Неоднократно высказывалось мнение, что, например, приветственная улыбка человека имеет своим первоисточником оскаливание зубов как предостерегающий, угрожающий жест, превратившийся в процессе развития вида в средство умиротворения, а затем и выражения высокой степени приязни. Лоренц отмечает, что у примитивно организованных животных, например, уток, определённые крики, выражающие угрозу, тоже практически не отличаются от криков, выражающих приветствие.
Когда человек больше чем человек
Когда же речь заходит о человеке, приходится соотносить это явление ещё и с национальной специфичностью выражения эмоций. Это понятие уже мелькало на страницах нашей книги. Пока мы испытываем эмоцию, но ещё не выразили её с помощью языка, она носит более или менее универсальный характер. Радуемся, сердимся, опасаемся мы более или менее одинаково. Любое общение с собой – например, возглас досады, боли и тому подобное – гораздо менее национально, чем та же информация, но словесно направленная на собеседника.

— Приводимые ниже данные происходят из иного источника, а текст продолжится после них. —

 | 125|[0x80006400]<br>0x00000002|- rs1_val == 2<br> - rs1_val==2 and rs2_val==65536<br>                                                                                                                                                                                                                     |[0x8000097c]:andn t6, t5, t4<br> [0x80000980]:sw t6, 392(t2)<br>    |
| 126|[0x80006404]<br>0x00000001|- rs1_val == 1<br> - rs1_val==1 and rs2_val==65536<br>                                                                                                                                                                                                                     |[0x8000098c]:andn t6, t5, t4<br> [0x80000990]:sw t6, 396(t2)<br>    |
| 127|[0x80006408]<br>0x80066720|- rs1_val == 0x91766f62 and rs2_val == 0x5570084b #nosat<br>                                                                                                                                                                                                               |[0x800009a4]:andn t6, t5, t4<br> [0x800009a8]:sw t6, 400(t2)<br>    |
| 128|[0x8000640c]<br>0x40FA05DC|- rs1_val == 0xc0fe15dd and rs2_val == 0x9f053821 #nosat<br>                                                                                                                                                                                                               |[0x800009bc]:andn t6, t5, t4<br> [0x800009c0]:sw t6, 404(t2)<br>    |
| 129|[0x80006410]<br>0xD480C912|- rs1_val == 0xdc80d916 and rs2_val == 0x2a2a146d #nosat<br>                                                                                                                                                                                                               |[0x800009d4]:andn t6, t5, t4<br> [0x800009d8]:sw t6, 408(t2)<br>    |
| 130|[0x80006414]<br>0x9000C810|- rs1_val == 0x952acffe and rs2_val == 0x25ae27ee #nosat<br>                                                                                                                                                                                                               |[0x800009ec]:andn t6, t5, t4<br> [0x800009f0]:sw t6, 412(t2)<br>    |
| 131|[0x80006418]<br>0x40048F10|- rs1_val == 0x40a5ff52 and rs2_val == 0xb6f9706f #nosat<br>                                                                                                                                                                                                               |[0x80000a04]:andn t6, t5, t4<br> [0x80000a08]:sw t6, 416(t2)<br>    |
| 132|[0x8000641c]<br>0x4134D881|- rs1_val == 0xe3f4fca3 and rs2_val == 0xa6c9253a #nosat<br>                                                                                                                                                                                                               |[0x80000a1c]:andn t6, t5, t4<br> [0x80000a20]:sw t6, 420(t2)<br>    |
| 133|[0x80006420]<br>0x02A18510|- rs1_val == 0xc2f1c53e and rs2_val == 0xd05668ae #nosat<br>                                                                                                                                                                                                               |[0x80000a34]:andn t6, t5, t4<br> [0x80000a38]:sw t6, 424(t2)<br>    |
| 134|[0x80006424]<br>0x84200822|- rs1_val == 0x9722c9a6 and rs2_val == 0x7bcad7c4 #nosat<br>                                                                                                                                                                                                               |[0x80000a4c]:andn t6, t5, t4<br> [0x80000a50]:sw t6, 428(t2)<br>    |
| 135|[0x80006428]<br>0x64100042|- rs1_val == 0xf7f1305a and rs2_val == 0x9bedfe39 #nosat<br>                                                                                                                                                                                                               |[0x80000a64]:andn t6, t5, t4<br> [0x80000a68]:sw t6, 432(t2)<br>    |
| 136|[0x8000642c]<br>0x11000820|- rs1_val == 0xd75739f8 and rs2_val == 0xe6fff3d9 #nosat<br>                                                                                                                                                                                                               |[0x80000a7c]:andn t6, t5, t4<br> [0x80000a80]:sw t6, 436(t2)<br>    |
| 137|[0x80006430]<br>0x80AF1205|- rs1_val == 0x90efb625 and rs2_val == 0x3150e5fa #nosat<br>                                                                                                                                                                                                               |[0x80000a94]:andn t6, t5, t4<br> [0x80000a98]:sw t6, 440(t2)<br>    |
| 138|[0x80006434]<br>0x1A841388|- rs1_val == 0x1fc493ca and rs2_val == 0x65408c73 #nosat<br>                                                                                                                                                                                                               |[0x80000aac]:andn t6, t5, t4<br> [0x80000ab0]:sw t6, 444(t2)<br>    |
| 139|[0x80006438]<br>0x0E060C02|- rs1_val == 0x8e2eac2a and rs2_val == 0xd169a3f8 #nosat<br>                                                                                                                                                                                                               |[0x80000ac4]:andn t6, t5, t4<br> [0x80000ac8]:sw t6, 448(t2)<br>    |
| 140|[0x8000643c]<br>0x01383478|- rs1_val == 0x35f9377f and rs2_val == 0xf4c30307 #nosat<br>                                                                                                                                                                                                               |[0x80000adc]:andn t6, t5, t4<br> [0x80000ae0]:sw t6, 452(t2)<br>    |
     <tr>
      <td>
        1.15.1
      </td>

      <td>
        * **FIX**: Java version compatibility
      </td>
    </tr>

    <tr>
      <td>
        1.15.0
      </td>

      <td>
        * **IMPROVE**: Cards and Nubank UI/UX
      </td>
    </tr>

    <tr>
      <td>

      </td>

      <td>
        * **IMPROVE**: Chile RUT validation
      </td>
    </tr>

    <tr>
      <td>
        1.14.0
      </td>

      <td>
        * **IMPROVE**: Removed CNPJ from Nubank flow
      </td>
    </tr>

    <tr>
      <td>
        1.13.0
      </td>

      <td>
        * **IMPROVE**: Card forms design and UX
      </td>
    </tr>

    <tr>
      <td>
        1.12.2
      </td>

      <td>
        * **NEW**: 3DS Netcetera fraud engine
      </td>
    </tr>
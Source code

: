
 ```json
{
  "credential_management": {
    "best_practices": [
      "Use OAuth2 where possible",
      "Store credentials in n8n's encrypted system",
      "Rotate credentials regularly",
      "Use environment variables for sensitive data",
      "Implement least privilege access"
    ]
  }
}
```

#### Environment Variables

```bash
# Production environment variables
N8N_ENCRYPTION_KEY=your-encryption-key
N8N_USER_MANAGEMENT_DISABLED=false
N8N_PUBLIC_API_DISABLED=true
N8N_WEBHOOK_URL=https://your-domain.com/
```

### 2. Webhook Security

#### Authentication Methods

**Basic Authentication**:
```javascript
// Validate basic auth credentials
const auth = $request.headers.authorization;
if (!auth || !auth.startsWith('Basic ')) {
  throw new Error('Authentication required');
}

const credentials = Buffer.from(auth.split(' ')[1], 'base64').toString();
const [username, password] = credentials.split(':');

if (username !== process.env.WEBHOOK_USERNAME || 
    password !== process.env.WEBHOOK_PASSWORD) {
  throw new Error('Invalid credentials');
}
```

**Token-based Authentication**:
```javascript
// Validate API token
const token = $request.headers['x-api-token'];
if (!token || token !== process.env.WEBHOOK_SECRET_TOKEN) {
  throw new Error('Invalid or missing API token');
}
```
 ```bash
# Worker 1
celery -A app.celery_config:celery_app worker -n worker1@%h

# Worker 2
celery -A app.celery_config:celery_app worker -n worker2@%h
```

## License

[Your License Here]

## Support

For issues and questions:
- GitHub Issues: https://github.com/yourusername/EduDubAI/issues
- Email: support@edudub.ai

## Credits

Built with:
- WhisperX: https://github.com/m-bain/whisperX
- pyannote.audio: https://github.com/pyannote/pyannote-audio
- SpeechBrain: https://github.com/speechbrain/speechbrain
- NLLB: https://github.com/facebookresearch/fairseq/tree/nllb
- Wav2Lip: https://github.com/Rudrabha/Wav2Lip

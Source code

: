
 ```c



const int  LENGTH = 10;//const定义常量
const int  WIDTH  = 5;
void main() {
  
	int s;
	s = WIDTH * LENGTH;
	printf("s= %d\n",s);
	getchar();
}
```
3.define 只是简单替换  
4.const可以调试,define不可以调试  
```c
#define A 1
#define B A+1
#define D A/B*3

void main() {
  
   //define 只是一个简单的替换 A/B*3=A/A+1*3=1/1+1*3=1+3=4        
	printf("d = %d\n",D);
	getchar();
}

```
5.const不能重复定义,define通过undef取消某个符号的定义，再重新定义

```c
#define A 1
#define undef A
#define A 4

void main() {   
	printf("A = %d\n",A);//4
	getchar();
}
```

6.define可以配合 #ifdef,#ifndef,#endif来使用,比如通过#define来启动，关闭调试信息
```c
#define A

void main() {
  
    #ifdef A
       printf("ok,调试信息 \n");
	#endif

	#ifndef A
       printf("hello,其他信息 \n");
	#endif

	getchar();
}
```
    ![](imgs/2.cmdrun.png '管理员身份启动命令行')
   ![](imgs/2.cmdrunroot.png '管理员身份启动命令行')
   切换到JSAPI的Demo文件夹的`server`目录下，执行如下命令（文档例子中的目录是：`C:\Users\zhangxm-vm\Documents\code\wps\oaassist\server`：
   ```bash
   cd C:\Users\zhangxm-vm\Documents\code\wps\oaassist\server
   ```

Можно, по-видимому, даже сказать так: речь, обращённая к себе, тем менее национально-специфична, чем более она обращена к себе. Но вот если человек разговаривает хотя бы сам с собой, но воображает при этом реального собеседника, речь его мгновенно становится национально специфичной. Даже разговор с собакой, лошадью (вспомним рассказ Чехова «Тоска»), неодушевлённым предметом (снова Чехов: «Дорогой и многоуважаемый шкаф!») национально-специфичен, так как речь здесь уже вышла наружу, оформилась и сформулировалась.
Факт этот неудивителен, ибо понятно, что человек наедине с собой – менее социальное существо, чем он же, когда находится непосредственно в обществе. Выражаясь афористически, человек больше человек, когда общается с другими людьми.
Впрочем, и разные виды реального общения национально-специфичны по-разному. Письменное общение в большей степени подчиняется национально-специфическим правилам, чем устная речь. Это становится понятным, если вспомнить, что устная речь, как правило, более эмоциональна, чем типичная письменная, а эмоции в большинстве своём носят общечеловеческий характер.
Для целей нашего исследования удобно сравнить такие культуры, в которых обращение к инвективе – излюбленный приём оскорбления и самоутверждения, и культуры, где те же цели достигаются преимущественно другими средствами. По-видимому, не существует стран и территорий, где к инвективе совсем не обращаются, но её место в межличностных отношениях может оказаться весьма разным.
Страны европейской группы можно в большинстве своём отнести к подавляющему большинству стран, где инвективное общение играет очень важную роль и где поэтому велико число и разнообразие этого средства общения.
Этой группе противостоят такие, где оскорбление адресата достигается в основном другими средствами; во всяком случае, помимо инвектив в арсенале жителей широко (шире, чем в Европе) распространены другие, не менее или даже более действенные приёмы и способы.
К числу народов последнего типа можно отнести в первую очередь японцев, а также небольшой ряд других культур.
Строго говоря – и это принципиально важно для настоящего исследования, – в каждой национальной культуре без исключения есть самые разнообразные способы оскорбительного эмоционального воздействия на оппонента, от язвительных замечаний в его адрес до вульгарных поношений.
Но изучение лексики и наблюдение за реальным поведением представителей той или иной культуры заставляет прийти к выводу, что, например, роль вульгарного поношения может быть совершенно разной; кроме того, культуры могут различаться уже тем, что́ именно в них считается вульгарным поношением: уже отмечалось, что нередко то, что в одной культуре влечёт очень резкую реакцию оппонента, вплоть до кровопролития или судебного преследования, в других может вызвать разве что недоумение.